XEPBGJ-AM
- Guadalajara, Jalisco; Mexico;
- Frequency: 630 kHz
- Branding: Jalisco Radio

Programming
- Format: Cultural

Ownership
- Owner: Gobierno del Estado de Jalisco
- Sister stations: XEJB-FM

History
- First air date: May 17, 1941 (formal inauguration) 2017 (current public concession)
- Former call signs: XEJB-AM (1941–2017)
- Call sign meaning: PABF Guadalajara Jalisco

Technical information
- Licensing authority: CRT
- Class: B
- Power: Day: 10 kWs Night: 500 W
- Transmitter coordinates: 20°42′01.08″N 103°23′27.46″W﻿ / ﻿20.7003000°N 103.3909611°W
- Repeater: XEPBPV-AM 1080 Puerto Vallarta (5 kW day)

Links
- Website: jaliscoradio.com

= XEPBGJ-AM =

Public radio station in Guadalajara, Jalisco

XEPBGJ-AM is an AM radio station in Guadalajara, Jalisco. Broadcasting on 630 kHz, XEPBGJ-AM is owned by the government of Jalisco and carries a cultural radio format under the name Jalisco Radio.

==History==
XEPBGJ, known prior to 2017 as XEJB-AM, is among the oldest state-owned radio stations in Mexico.

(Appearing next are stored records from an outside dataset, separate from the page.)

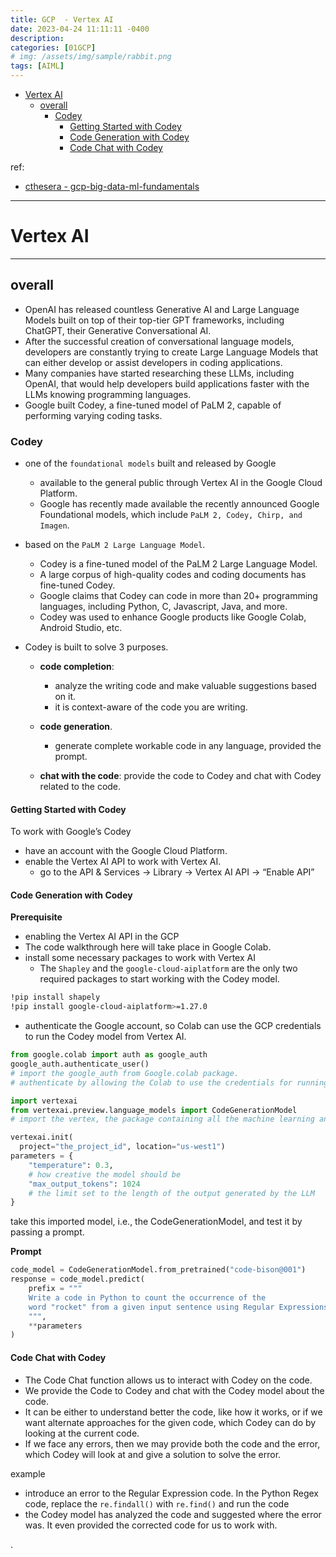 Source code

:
 ```yaml
---
title: GCP  - Vertex AI
date: 2023-04-24 11:11:11 -0400
description:
categories: [01GCP]
# img: /assets/img/sample/rabbit.png
tags: [AIML]
---
```


- [Vertex AI](#vertex-ai)
  - [overall](#overall)
    - [Codey](#codey)
      - [Getting Started with Codey](#getting-started-with-codey)
      - [Code Generation with Codey](#code-generation-with-codey)
      - [Code Chat with Codey](#code-chat-with-codey)

ref:
- [cthesera - gcp-big-data-ml-fundamentals](https://www.cthesera.org/learn/gcp-big-data-ml-fundamentals)

---


# Vertex AI

---

## overall

- OpenAI has released countless Generative AI and Large Language Models built on top of their top-tier GPT frameworks, including ChatGPT, their Generative Conversational AI.
- After the successful creation of conversational language models, developers are constantly trying to create Large Language Models that can either develop or assist developers in coding applications.
- Many companies have started researching these LLMs, including OpenAI, that would help developers build applications faster with the LLMs knowing programming languages.
- Google built Codey, a fine-tuned model of PaLM 2, capable of performing varying coding tasks.


### Codey

- one of the `foundational models` built and released by Google
  - available to the general public through Vertex AI in the Google Cloud Platform.
  - Google has recently made available the recently announced Google Foundational models, which include `PaLM 2, Codey, Chirp, and Imagen`.

- based on the `PaLM 2 Large Language Model`.
  - Codey is a fine-tuned model of the PaLM 2 Large Language Model.
  - A large corpus of high-quality codes and coding documents has fine-tuned Codey.
  - Google claims that Codey can code in more than 20+ programming languages, including Python, C, Javascript, Java, and more.
  - Codey was used to enhance Google products like Google Colab, Android Studio, etc.

- Codey is built to solve 3 purposes.

  - **code completion**:
    - analyze the writing code and make valuable suggestions based on it.
    - it is context-aware of the code you are writing.

  - **code generation**.
    - generate complete workable code in any language, provided the prompt.

  - **chat with the code**: provide the code to Codey and chat with Codey related to the code.


#### Getting Started with Codey

To work with Google’s Codey
- have an account with the Google Cloud Platform.
- enable the Vertex AI API to work with Vertex AI.
  - go to the API & Services -> Library -> Vertex AI API -> “Enable API”


#### Code Generation with Codey

**Prerequisite**
- enabling the Vertex AI API in the GCP
- The code walkthrough here will take place in Google Colab.
- install some necessary packages to work with Vertex AI
  - The `Shapley` and the `google-cloud-aiplatform` are the only two required packages to start working with the Codey model.

```bash
!pip install shapely
!pip install google-cloud-aiplatform>=1.27.0
```

- authenticate the Google account, so Colab can use the GCP credentials to run the Codey model from Vertex AI.

```py
from google.colab import auth as google_auth
google_auth.authenticate_user()
# import the google_auth from Google.colab package.
# authenticate by allowing the Colab to use the credentials for running the Codey model from Vertex AI.

import vertexai
from vertexai.preview.language_models import CodeGenerationModel
# import the vertex, the package containing all the machine learning and AI-related models composed by Google

vertexai.init(
  project="the_project_id", location="us-west1")
parameters = {
    "temperature": 0.3,
    # how creative the model should be
    "max_output_tokens": 1024
    # the limit set to the length of the output generated by the LLM
}
```

take this imported model, i.e., the CodeGenerationModel, and test it by passing a prompt.

**Prompt**

```py
code_model = CodeGenerationModel.from_pretrained("code-bison@001")
response = code_model.predict(
    prefix = """
    Write a code in Python to count the occurrence of the
    word "rocket" from a given input sentence using Regular Expressions
    """,
    **parameters
)
```



#### Code Chat with Codey

- The Code Chat function allows us to interact with Codey on the code.
- We provide the Code to Codey and chat with the Codey model about the code.
- It can be either to understand better the code, like how it works, or if we want alternate approaches for the given code, which Codey can do by looking at the current code.
- If we face any errors, then we may provide both the code and the error, which Codey will look at and give a solution to solve the error.

example
- introduce an error to the Regular Expression code. In the Python Regex code, replace the `re.findall()` with `re.find()` and run the code
- the Codey model has analyzed the code and suggested where the error was. It even provided the corrected code for us to work with.


.
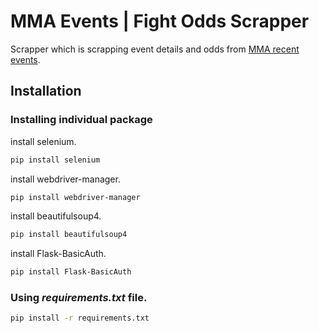 # MMA Events | Fight Odds Scrapper
Scrapper which is scrapping event details and odds from [MMA recent events](https://fightodds.io/recent-mma-events).

## Installation
### Installing individual package

install selenium.
```bash
pip install selenium
```
install webdriver-manager.
```bash
pip install webdriver-manager
```
install beautifulsoup4.
```bash
pip install beautifulsoup4
```
install Flask-BasicAuth.
```bash
pip install Flask-BasicAuth
```

### Using _requirements.txt_ file.
```bash
pip install -r requirements.txt
``` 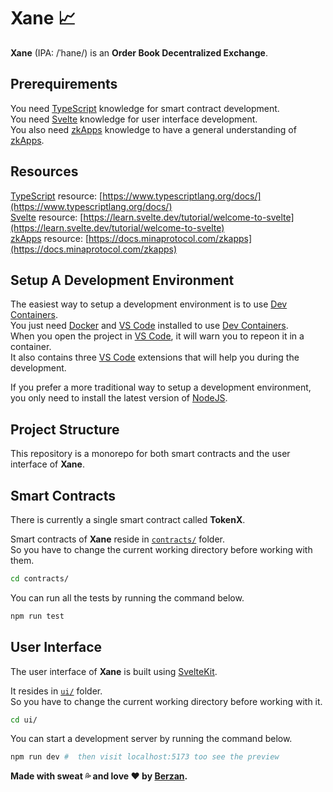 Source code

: # Xane 📈

**Xane** (IPA: /ˈhane/) is an **Order Book Decentralized Exchange**.


## Prerequirements
You need [TypeScript](https://www.typescriptlang.org/) knowledge for smart contract development. 
<br>
You need [Svelte](https://svelte.dev/) knowledge for user interface development.
<br>
You also need [zkApps](https://docs.minaprotocol.com/zkapps) knowledge to have a general understanding of [zkApps](https://docs.minaprotocol.com/zkapps).




## Resources
[TypeScript](https://www.typescriptlang.org/) resource: [https://www.typescriptlang.org/docs/](https://www.typescriptlang.org/docs/)
<br>
[Svelte](https://svelte.dev/) resource: [https://learn.svelte.dev/tutorial/welcome-to-svelte](https://learn.svelte.dev/tutorial/welcome-to-svelte)
<br>
[zkApps](https://docs.minaprotocol.com/zkapps) resource: [https://docs.minaprotocol.com/zkapps](https://docs.minaprotocol.com/zkapps) 




## Setup A Development Environment
The easiest way to setup a development environment is to use [Dev Containers](https://containers.dev/). <br>
You just need [Docker](https://www.docker.com/) and [VS Code](https://code.visualstudio.com/) installed to use [Dev Containers](https://containers.dev/). <br>
When you open the project in [VS Code](https://code.visualstudio.com/), it will warn you to repeon it in a container. <br>
It also contains three [VS Code](https://code.visualstudio.com/) extensions that will help you during the development.

If you prefer a more traditional way to setup a development environment, you only need to install the latest version of [NodeJS](https://nodejs.org/).




## Project Structure
This repository is a monorepo for both smart contracts and the user interface of **Xane**. 



## Smart Contracts
There is currently a single smart contract called **TokenX**.

Smart contracts of **Xane** reside in [`contracts/`](https://github.com/BerzanXYZ/xane/tree/main/contracts) folder.
<br>
So you have to change the current working directory before working with them.
```sh
cd contracts/
```

You can run all the tests by running the command below.
```sh
npm run test
```



## User Interface
The user interface of **Xane** is built using [SvelteKit](https://kit.svelte.dev/).

It resides in [`ui/`](https://github.com/BerzanXYZ/xane/tree/main/ui) folder.
<br>
So you have to change the current working directory before working with it.
```sh
cd ui/
```

You can start a development server by running the command below. 

```sh
npm run dev #  then visit localhost:5173 too see the preview
```

**Made with sweat 💦 and love ❤️ by [Berzan](https://twitter.com/BerzanXYZ).** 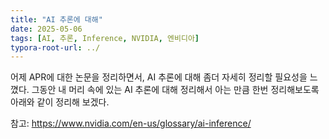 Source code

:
 ```yaml
---
title: "AI 추론에 대해"
date: 2025-05-06
tags: [AI, 추론, Inference, NVIDIA, 엔비디아]
typora-root-url: ../
---
```


어제 APR에 대한 논문을 정리하면서, AI 추론에 대해 좀더 자세히 정리할 필요성을 느꼈다. 그동안 내 머리 속에 있는 AI 추론에 대해 정리해서 아는 만큼 한번 정리해보도록 아래와 같이 정리해 보겠다.






참고: https://www.nvidia.com/en-us/glossary/ai-inference/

It came to air on May 17, 1941, along with a shortwave counterpart, XEJG. The next month, the stations were formally launched. XEJB originally broadcast on 1000 kHz with XEJG on 4820 kHz. The stations each carried a J for Jalisco in their calls and one initial of then-governor Silvano Barba González's last name. Reports, though, often mangled XEJG's calls as XEJC because Barba González grew to be unpopular when his term concluded in 1943.

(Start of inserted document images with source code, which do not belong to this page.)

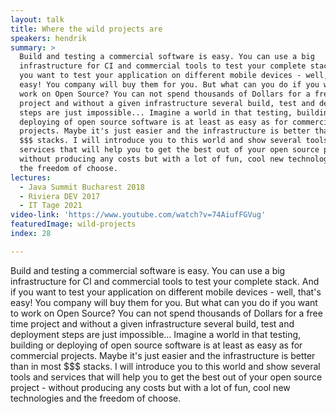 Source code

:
 ```yaml
---
layout: talk
title: Where the wild projects are
speakers: hendrik
summary: >
  Build and testing a commercial software is easy. You can use a big
  infrastructure for CI and commercial tools to test your complete stack. And if
  you want to test your application on different mobile devices - well, that's
  easy! You company will buy them for you. But what can you do if you want to
  work on Open Source? You can not spend thousands of Dollars for a free time
  project and without a given infrastructure several build, test and deployment
  steps are just impossible... Imagine a world in that testing, building or
  deploying of open source software is at least as easy as for commercial
  projects. Maybe it's just easier and the infrastructure is better than in most
  $$$ stacks. I will introduce you to this world and show several tools and
  services that will help you to get the best out of your open source project -
  without producing any costs but with a lot of fun, cool new technologies and
  the freedom of choose.
lectures:
  - Java Summit Bucharest 2018
  - Riviera DEV 2017
  - IT Tage 2021
video-link: 'https://www.youtube.com/watch?v=74AiufFGVug'
featuredImage: wild-projects
index: 28

---
```


Build and testing a commercial software is easy. You can use a big infrastructure for CI and commercial tools to test your complete stack. And if you want to test your application on different mobile devices - well, that's easy! You company will buy them for you. But what can you do if you want to work on Open Source? You can not spend thousands of Dollars for a free time project and without a given infrastructure several build, test and deployment steps are just impossible... Imagine a world in that testing, building or deploying of open source software is at least as easy as for commercial projects. Maybe it's just easier and the infrastructure is better than in most $$$ stacks. I will introduce you to this world and show several tools and services that will help you to get the best out of your open source project - without producing any costs but with a lot of fun, cool new technologies and the freedom of choose.
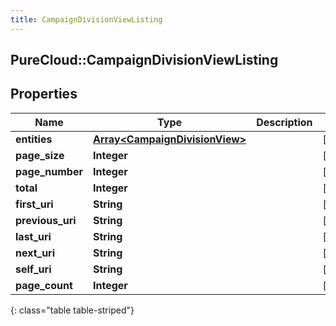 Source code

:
 ```yaml
---
title: CampaignDivisionViewListing
---
```

## PureCloud::CampaignDivisionViewListing

## Properties

|Name | Type | Description | Notes|
|------------ | ------------- | ------------- | -------------|
| **entities** | [**Array&lt;CampaignDivisionView&gt;**](CampaignDivisionView.html) |  | [optional] |
| **page_size** | **Integer** |  | [optional] |
| **page_number** | **Integer** |  | [optional] |
| **total** | **Integer** |  | [optional] |
| **first_uri** | **String** |  | [optional] |
| **previous_uri** | **String** |  | [optional] |
| **last_uri** | **String** |  | [optional] |
| **next_uri** | **String** |  | [optional] |
| **self_uri** | **String** |  | [optional] |
| **page_count** | **Integer** |  | [optional] |
{: class="table table-striped"}


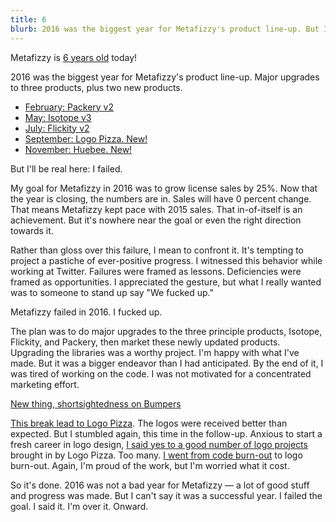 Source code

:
 ```yaml
---
title: 6
blurb: 2016 was the biggest year for Metafizzy's product line-up. But I f***ed up.
---
```


Metafizzy is [6 years old](http://metafizzy.co/blog/beginning) today!

2016 was the biggest year for Metafizzy's product line-up. Major upgrades to three products, plus two new products.

+ [February: Packery v2](/blog/packery-v2-released)
+ [May: Isotope v3](/blog/isotope-v3-released)
+ [July: Flickity v2](/blog/flickity-v2-released)
+ [September: Logo Pizza. New!](/blog/logo-pizza-delivered)
+ [November: Huebee. New!](/blog/huebee-1-click-color-picker)

But I'll be real here: I failed.

My goal for Metafizzy in 2016 was to grow license sales by 25%. Now that the year is closing, the numbers are in. Sales will have 0 percent change. That means Metafizzy kept pace with 2015 sales. That in-of-itself is an achievement. But it's nowhere near the goal or even the right direction towards it.

Rather than gloss over this failure, I mean to confront it. It's tempting to project a pastiche of ever-positive progress. I witnessed this behavior while working at Twitter. Failures were framed as lessons. Deficiencies were framed as opportunities. I appreciated the gesture, but what I really wanted was to someone to stand up say "We fucked up."

Metafizzy failed in 2016. I fucked up.

The plan was to do major upgrades to the three principle products, Isotope, Flickity, and Packery, then market these newly updated products. Upgrading the libraries was a worthy project. I'm happy with what I've made. But it was a bigger endeavor than I had anticipated. By the end of it, I was tired of working on the code. I was not motivated for a concentrated marketing effort.

<a class="embedly-card" href="https://bumpers.fm/e/avbd99o4m4ug00o93t30">New thing, shortsightedness on Bumpers</a>
<script async src="https://cdn.embedly.com/widgets/platform.js"></script>

[This break lead to Logo Pizza](/blog/logo-pizza-delivered). The logos were received better than expected. But I stumbled again, this time in the follow-up. Anxious to start a fresh career in logo design, [I said yes to a good number of logo projects](https://twitter.com/metafizzyco/status/781922753528012800) brought in by Logo Pizza. Too many. [I went from code burn-out](https://bumpers.fm/e/avbd99o4m4ug00o93t30) to logo burn-out. Again, I'm proud of the work, but I'm worried what it cost.

So it's done. 2016 was not a bad year for Metafizzy — a lot of good stuff and progress was made. But I can't say it was a successful year. I failed the goal. I said it. I'm over it. Onward.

In 1948, XEJB moved to 630 kilohertz; in the early 1950s, XEJG ceased operations. 1960 saw the start of Jalisco's first FM station, the state-owned XEJB-FM on 96.4 MHz (later moved to its modern 96.3), which simulcast the AM station.

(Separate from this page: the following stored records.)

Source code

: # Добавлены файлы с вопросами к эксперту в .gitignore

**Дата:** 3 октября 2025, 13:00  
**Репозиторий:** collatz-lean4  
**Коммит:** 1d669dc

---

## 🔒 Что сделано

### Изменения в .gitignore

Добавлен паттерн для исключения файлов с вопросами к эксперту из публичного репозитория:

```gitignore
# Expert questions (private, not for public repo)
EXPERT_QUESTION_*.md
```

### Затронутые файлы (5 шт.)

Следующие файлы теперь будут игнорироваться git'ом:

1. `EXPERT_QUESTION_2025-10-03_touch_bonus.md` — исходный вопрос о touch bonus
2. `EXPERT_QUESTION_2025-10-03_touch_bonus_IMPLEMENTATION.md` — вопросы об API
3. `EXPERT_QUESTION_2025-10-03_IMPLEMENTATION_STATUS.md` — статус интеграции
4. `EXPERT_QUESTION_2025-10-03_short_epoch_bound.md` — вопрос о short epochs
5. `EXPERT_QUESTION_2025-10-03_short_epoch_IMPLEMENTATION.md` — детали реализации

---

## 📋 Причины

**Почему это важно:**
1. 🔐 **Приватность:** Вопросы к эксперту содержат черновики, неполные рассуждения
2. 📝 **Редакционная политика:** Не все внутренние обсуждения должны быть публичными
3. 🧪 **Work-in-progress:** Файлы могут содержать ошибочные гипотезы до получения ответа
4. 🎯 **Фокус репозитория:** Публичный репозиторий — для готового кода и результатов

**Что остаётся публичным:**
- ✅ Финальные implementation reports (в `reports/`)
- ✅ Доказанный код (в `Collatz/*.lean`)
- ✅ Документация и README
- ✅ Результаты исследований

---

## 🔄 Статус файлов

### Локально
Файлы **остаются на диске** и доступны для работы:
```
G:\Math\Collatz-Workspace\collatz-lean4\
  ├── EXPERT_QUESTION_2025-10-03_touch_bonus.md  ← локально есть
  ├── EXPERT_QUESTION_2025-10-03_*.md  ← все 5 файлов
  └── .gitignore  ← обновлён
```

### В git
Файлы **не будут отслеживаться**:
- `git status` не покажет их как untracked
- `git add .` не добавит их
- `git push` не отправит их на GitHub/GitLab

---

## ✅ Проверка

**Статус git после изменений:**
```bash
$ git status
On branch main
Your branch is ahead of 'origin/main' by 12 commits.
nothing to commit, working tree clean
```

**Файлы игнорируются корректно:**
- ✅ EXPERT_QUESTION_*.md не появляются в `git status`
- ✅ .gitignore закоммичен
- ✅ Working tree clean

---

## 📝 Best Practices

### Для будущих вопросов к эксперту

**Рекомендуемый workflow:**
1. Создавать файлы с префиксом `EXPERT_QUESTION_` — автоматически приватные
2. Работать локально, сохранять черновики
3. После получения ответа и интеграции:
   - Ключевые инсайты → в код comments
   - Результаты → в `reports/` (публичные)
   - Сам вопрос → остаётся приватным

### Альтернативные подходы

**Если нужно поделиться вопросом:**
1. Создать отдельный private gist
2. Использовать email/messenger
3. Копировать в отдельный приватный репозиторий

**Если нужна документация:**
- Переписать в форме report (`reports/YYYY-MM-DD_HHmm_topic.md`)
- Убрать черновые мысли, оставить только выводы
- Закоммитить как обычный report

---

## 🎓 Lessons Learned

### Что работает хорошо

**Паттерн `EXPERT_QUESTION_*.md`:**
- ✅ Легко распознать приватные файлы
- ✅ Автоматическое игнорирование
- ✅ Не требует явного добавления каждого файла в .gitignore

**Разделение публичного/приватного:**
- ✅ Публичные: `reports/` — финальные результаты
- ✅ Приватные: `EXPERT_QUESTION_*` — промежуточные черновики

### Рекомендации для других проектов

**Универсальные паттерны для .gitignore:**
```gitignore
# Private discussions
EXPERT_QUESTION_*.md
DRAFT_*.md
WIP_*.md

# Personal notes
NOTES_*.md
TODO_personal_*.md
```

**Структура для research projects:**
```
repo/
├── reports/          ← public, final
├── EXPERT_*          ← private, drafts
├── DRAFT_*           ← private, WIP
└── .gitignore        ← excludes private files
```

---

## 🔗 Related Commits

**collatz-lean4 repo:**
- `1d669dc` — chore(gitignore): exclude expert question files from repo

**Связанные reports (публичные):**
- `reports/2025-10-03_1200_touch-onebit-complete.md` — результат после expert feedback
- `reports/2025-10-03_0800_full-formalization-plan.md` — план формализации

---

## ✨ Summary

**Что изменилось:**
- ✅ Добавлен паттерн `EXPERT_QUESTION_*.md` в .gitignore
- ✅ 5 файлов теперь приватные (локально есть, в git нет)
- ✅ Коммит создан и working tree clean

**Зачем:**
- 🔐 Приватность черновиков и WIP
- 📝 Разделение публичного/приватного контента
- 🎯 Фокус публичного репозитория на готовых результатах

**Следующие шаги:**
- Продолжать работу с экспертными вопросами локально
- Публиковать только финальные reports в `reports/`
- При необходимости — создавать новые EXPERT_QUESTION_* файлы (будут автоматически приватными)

In 1999, XEJLV-AM 1080, a daytime-only station in Puerto Vallarta, was permitted, extending the reach of the AM service.

In 2017, the failure to timely renew permits for its AM radio stations in Guadalajara and Vallarta prompted the Sistema Jalisciense de Radio y Televisión, the agency that runs C7, to apply for new radio concessions to continue providing AM radio service. The result was that XEJB-AM became XEPBGJ-AM and its Puerto Vallarta relay became XEPBPV-AM, following a templated callsign pattern used since 2016 for some new radio stations. The station never returned to air because the tower necessary for its operation exceeded height limits for obstructions near the Puerto Vallarta airport, and the concession was surrendered on April 25, 2022.